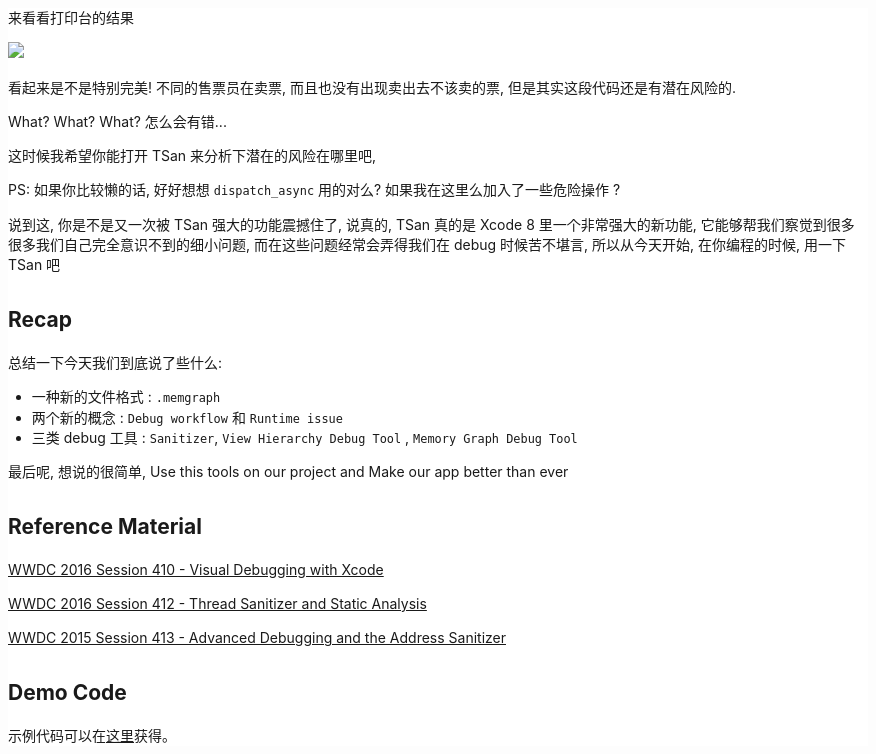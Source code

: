 来看看打印台的结果

![](http://upload-images.jianshu.io/upload_images/406302-59117ef3dd49a63b.jpg?imageMogr2/auto-orient/strip%7CimageView2/2/w/1240)

看起来是不是特别完美! 不同的售票员在卖票, 而且也没有出现卖出去不该卖的票, 但是其实这段代码还是有潜在风险的. 

What? What? What? 怎么会有错...

这时候我希望你能打开 TSan 来分析下潜在的风险在哪里吧, 

PS: 如果你比较懒的话, 好好想想 `dispatch_async` 用的对么? 如果我在这里么加入了一些危险操作 ?

说到这, 你是不是又一次被 TSan 强大的功能震撼住了, 说真的, TSan 真的是 Xcode 8 里一个非常强大的新功能, 它能够帮我们察觉到很多很多我们自己完全意识不到的细小问题, 而在这些问题经常会弄得我们在 debug 时候苦不堪言, 所以从今天开始, 在你编程的时候, 用一下 TSan 吧

## Recap

总结一下今天我们到底说了些什么:
  
* 一种新的文件格式 : `.memgraph`  
* 两个新的概念 : `Debug workflow` 和 `Runtime issue`  
* 三类 debug 工具 : `Sanitizer`, `View Hierarchy Debug Tool` , `Memory Graph Debug Tool`

最后呢, 想说的很简单,  Use this tools on our project and Make our app better than ever

## Reference Material
[WWDC 2016 Session 410 - Visual Debugging with Xcode](https://developer.apple.com/videos/play/wwdc2016/410/) 

[WWDC 2016 Session 412 - Thread Sanitizer and Static Analysis](https://developer.apple.com/videos/play/wwdc2016/412/)

[WWDC 2015 Session 413 - Advanced Debugging and the Address Sanitizer](https://developer.apple.com/videos/play/wwdc2015/413/)


## Demo Code
示例代码可以在[这里](https://github.com/SketchK/SketchK.github.io/tree/blog-code/2016-10-20-NewDebuggingFeatureInXcode8)获得。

YOUR OBJECTIVE.
Print nothing except the lines from the line containing "## Reference Material" to the end of the listing, exactly as written.

YOUR SOLUTION.
## Reference Material
[WWDC 2016 Session 410 - Visual Debugging with Xcode](https://developer.apple.com/videos/play/wwdc2016/410/) 

[WWDC 2016 Session 412 - Thread Sanitizer and Static Analysis](https://developer.apple.com/videos/play/wwdc2016/412/)

[WWDC 2015 Session 413 - Advanced Debugging and the Address Sanitizer](https://developer.apple.com/videos/play/wwdc2015/413/)


## Demo Code
示例代码可以在[这里](https://github.com/SketchK/SketchK.github.io/tree/blog-code/2016-10-20-NewDebuggingFeatureInXcode8)获得。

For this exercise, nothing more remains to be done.